I haven’t been getting too much time to read of late, but when I have snatched some time, I worked my way through Tim Jones’s recent short story collection Transported (Random House, 2008). Tim is a literary and blogging friend of mine, and he’s also the guest editor of JAAM 26, which I’ve just finished typesetting.
Transported is Tim’s second collection of stories – his first, Extreme Weather Events, was published in 2001 by HeadworX, who also published his two collections of poetry: Boat People (2002) and All Black’s Kitchen Gardens (2007). Unusually for a poet (I think?), he’s also published a fantasy novel, Anarya’s Secret (Redbrick). From all of that, you can see that Tim Jones is an extraordinarily flexible writer, with a rather large range of styles and interests – and not just between books, but also within books and within pieces. For example, some of the poems in All Black’s Kitchen Gardens are little poetic science fiction stories.

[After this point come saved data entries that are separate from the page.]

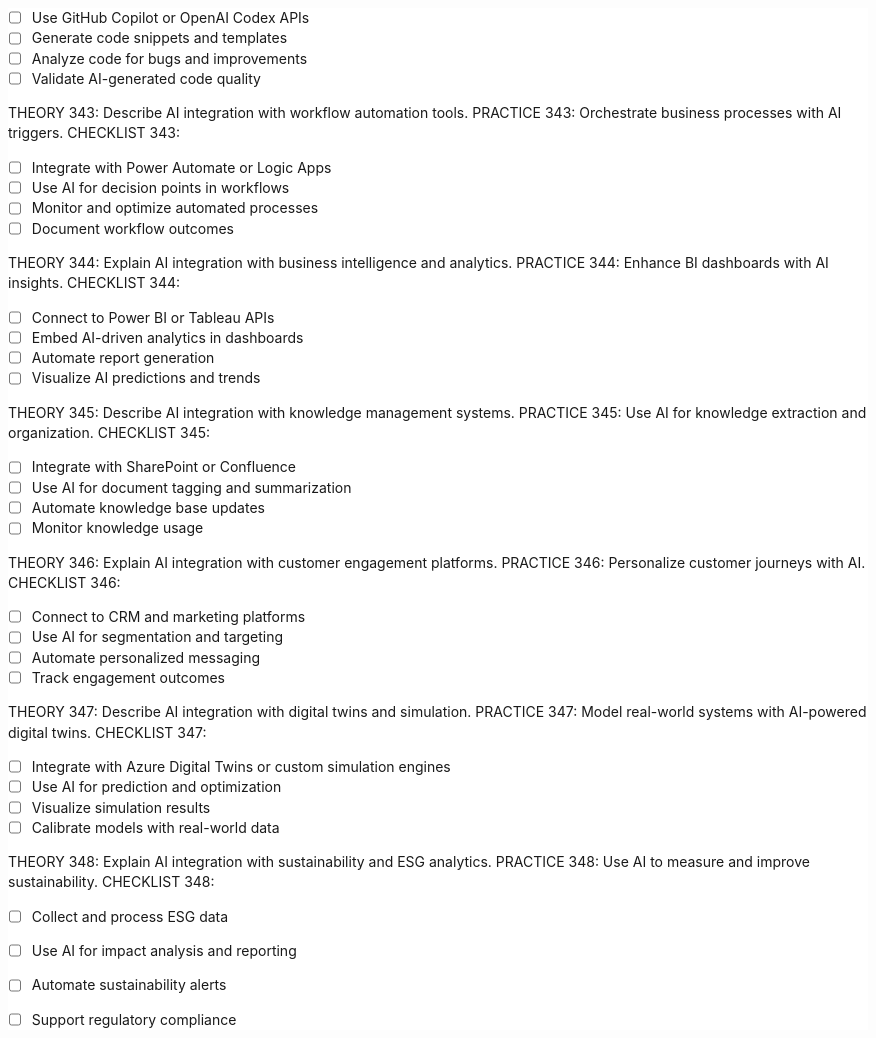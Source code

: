 - [ ] Use GitHub Copilot or OpenAI Codex APIs
- [ ] Generate code snippets and templates
- [ ] Analyze code for bugs and improvements
- [ ] Validate AI-generated code quality

THEORY 343: Describe AI integration with workflow automation tools.
PRACTICE 343: Orchestrate business processes with AI triggers.
CHECKLIST 343:

- [ ] Integrate with Power Automate or Logic Apps
- [ ] Use AI for decision points in workflows
- [ ] Monitor and optimize automated processes
- [ ] Document workflow outcomes

THEORY 344: Explain AI integration with business intelligence and analytics.
PRACTICE 344: Enhance BI dashboards with AI insights.
CHECKLIST 344:

- [ ] Connect to Power BI or Tableau APIs
- [ ] Embed AI-driven analytics in dashboards
- [ ] Automate report generation
- [ ] Visualize AI predictions and trends

THEORY 345: Describe AI integration with knowledge management systems.
PRACTICE 345: Use AI for knowledge extraction and organization.
CHECKLIST 345:

- [ ] Integrate with SharePoint or Confluence
- [ ] Use AI for document tagging and summarization
- [ ] Automate knowledge base updates
- [ ] Monitor knowledge usage

THEORY 346: Explain AI integration with customer engagement platforms.
PRACTICE 346: Personalize customer journeys with AI.
CHECKLIST 346:

- [ ] Connect to CRM and marketing platforms
- [ ] Use AI for segmentation and targeting
- [ ] Automate personalized messaging
- [ ] Track engagement outcomes

THEORY 347: Describe AI integration with digital twins and simulation.
PRACTICE 347: Model real-world systems with AI-powered digital twins.
CHECKLIST 347:

- [ ] Integrate with Azure Digital Twins or custom simulation engines
- [ ] Use AI for prediction and optimization
- [ ] Visualize simulation results
- [ ] Calibrate models with real-world data

THEORY 348: Explain AI integration with sustainability and ESG analytics.
PRACTICE 348: Use AI to measure and improve sustainability.
CHECKLIST 348:

- [ ] Collect and process ESG data
- [ ] Use AI for impact analysis and reporting
- [ ] Automate sustainability alerts
- [ ] Support regulatory compliance


[^1]: https://github.com/milanm/DotNet-Developer-Roadmap
[^2]: https://antondevtips.com/blog/top-ai-instruments-for-dotnet-developers-in-2025
[^3]: https://devblogs.microsoft.com/semantic-kernel/semantic-kernel-roadmap-h1-2025-accelerating-agents-processes-and-integration/
[^4]: https://github.com/MoienTajik/AspNetCore-Developer-Roadmap
[^5]: https://devblogs.microsoft.com/dotnet/announcing-generative-ai-for-beginners-dotnet/
[^6]: https://usawire.com/how-net-developers-can-get-started-with-ai-in-2025/
[^7]: https://dev.to/hamza_zeryouh/net-core-developer-roadmap-2025-eje
[^8]: https://devsecrets.net/post/net-development-roadmap-minimalist-edition/
[^9]: https://visualstudiomagazine.com/articles/2025/04/24/microsoft-unifies-cloud-and-ai-development-with-net-aspire-and-ai-template-updates.aspx
[^10]: https://roadmap.sh/aspnet-core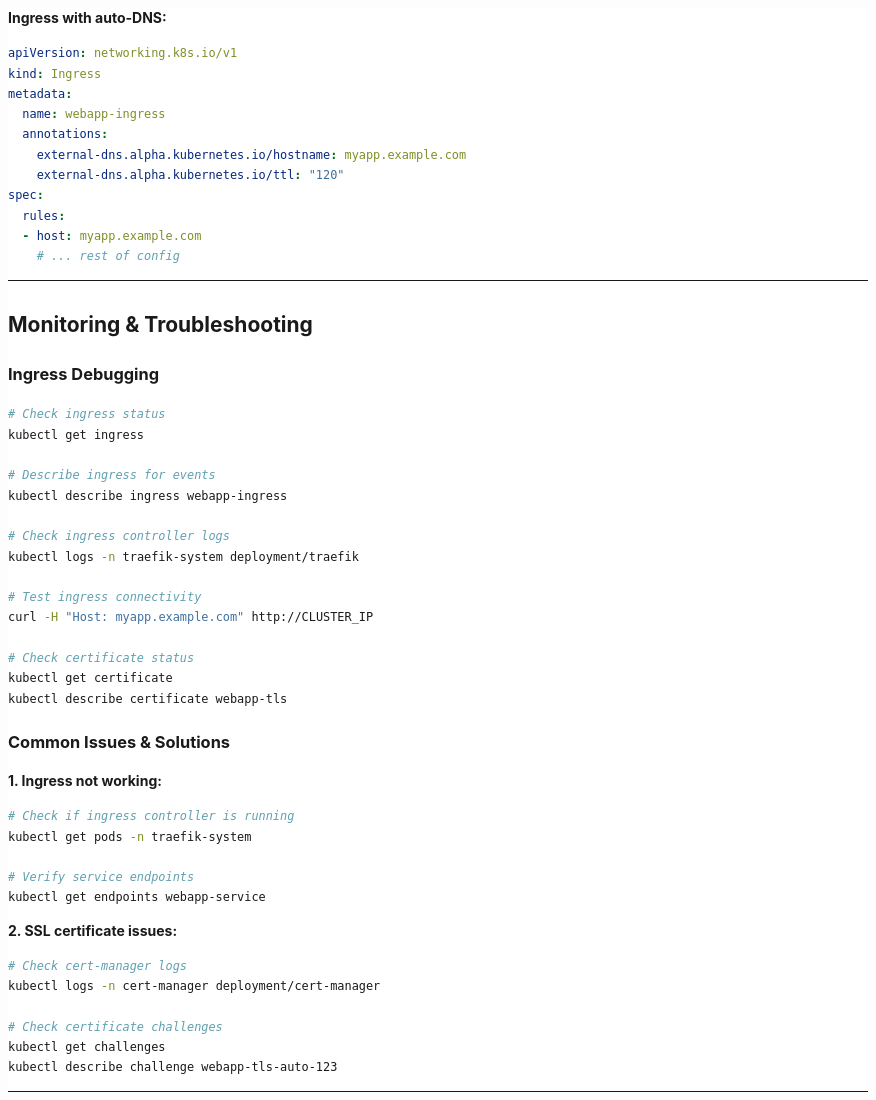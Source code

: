 **Ingress with auto-DNS:**
```yaml
apiVersion: networking.k8s.io/v1
kind: Ingress
metadata:
  name: webapp-ingress
  annotations:
    external-dns.alpha.kubernetes.io/hostname: myapp.example.com
    external-dns.alpha.kubernetes.io/ttl: "120"
spec:
  rules:
  - host: myapp.example.com
    # ... rest of config
```

---

## Monitoring & Troubleshooting

### Ingress Debugging

```bash
# Check ingress status
kubectl get ingress

# Describe ingress for events
kubectl describe ingress webapp-ingress

# Check ingress controller logs
kubectl logs -n traefik-system deployment/traefik

# Test ingress connectivity
curl -H "Host: myapp.example.com" http://CLUSTER_IP

# Check certificate status
kubectl get certificate
kubectl describe certificate webapp-tls
```

### Common Issues & Solutions

**1. Ingress not working:**
```bash
# Check if ingress controller is running
kubectl get pods -n traefik-system

# Verify service endpoints
kubectl get endpoints webapp-service
```

**2. SSL certificate issues:**
```bash
# Check cert-manager logs
kubectl logs -n cert-manager deployment/cert-manager

# Check certificate challenges
kubectl get challenges
kubectl describe challenge webapp-tls-auto-123
```

---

In a recent blog post, Tim talks about this mixing of the ‘literary’ and the ‘genre’ as ‘interstitial fiction’ – fiction that falls between the cracks and gaps of our usual categories. This crossover of ‘literary’ and ‘genre’ styles is an area Tim is obviously really interested in – in his own work and in that of others. In his call for submissions for JAAM 26 he particularly encouraged writers of ‘speculative fiction’ to submit.
And it’s definitely in evidence in Transported. In here, you’ve got orcs, philosophers, astronauts, poets (actually, the astronaut is a poet), flying people, politicians, alien neighbours, people in the future, people from the past, a girl who can make inanimate objects move just by walking past them. This isn’t your typical short story collection, and that’s what’s so cool about it.
My favourite stories probably are the ones that perhaps tend towards the literary. What do I mean by that? It’s a pretty loaded statement, and one I’m not going to be able to justify entirely, but I guess I mean the ones that tend towards a quiet, reflective tone; the ones in which maybe nothing much happens, but which are especially full of meaning.
Anyway, several of my fav stories combine, in terms of the subject matter, literary/high culture with the ordinary, the banal – what one might call low culture, should one wish to be snobbish (though I would never suggest such a thing.)
In ‘The Visit of M. Foucault to His Brother Wayne’, philosopher Michel Foucault comes to New Zealand and stays with his brother Wayne, a dairy farmer in Southland. Foucault is not especially good with farm work, but has some skill in milking. ‘Borges and I’ begins with the narrator and the South American writer Borges watching the rugby. The narrator advises Borges that ‘only woofters drink coffee at half-time’.
This imaginative combination of things considered high culture and things considered low culture is, of course, what Tim is doing in the entire book, and a great deal of his writing. He plays with this idea in another of the stories I particularly liked, ‘Measureless to Man’. When the poet Coleridge is having trouble with getting started on ‘Kubla Khan’, one of his attempts at a beginning also (though less successfully than Tim) combines high culture with the ordinary: ‘In Xanadu did Kubla Khan / a block of council flats decree…’
Another thing that only just struck me about many of my favourite stories in Transported is that a significant number of them are the ones that have ‘real’ people in them – people from history. Others like this are the fantastically titled ‘A Short History of the Twentieth Century, with Fries’, which features ‘Lenin and his posse’, and ‘Win a day with Mikhail Gorbachev!’ I think this points to a preoccupation of mine, more than anything else – of sticking real people into fictional narratives, which is something I very much enjoyed doing in My Iron Spine.
One of the other stories that I really liked is ‘Said Sheree’. It’s kind of a love story between Sheree, a Tier One poet, and Miranda, a Tier Two poet. In this version of reality, New Zealand’s funding system for poetry has categorised everyone into various tiers. Because Miranda and Sheree are in different tiers, theirs is a forbidden – or at least not approved of – love. Along with the fantastic satire, and interesting ideas, it’s also a sweet, moving, and quite sad love story. I was also delighted with it when it mentioned that Miranda, the Tier Two poet, has two poems accepted for JAAM – I think that is our first mention in a published literary work!
Reading this collection I became aware of just how full of ideas Tim’s brain must be – I just can’t fathom how he came up with some of the ideas in these stories. I expect he is the kind of person with folders and folders full with so many ideas for poems, stories, novels that it would take a lifetime for him to finish them. So expect to see many more publications from him.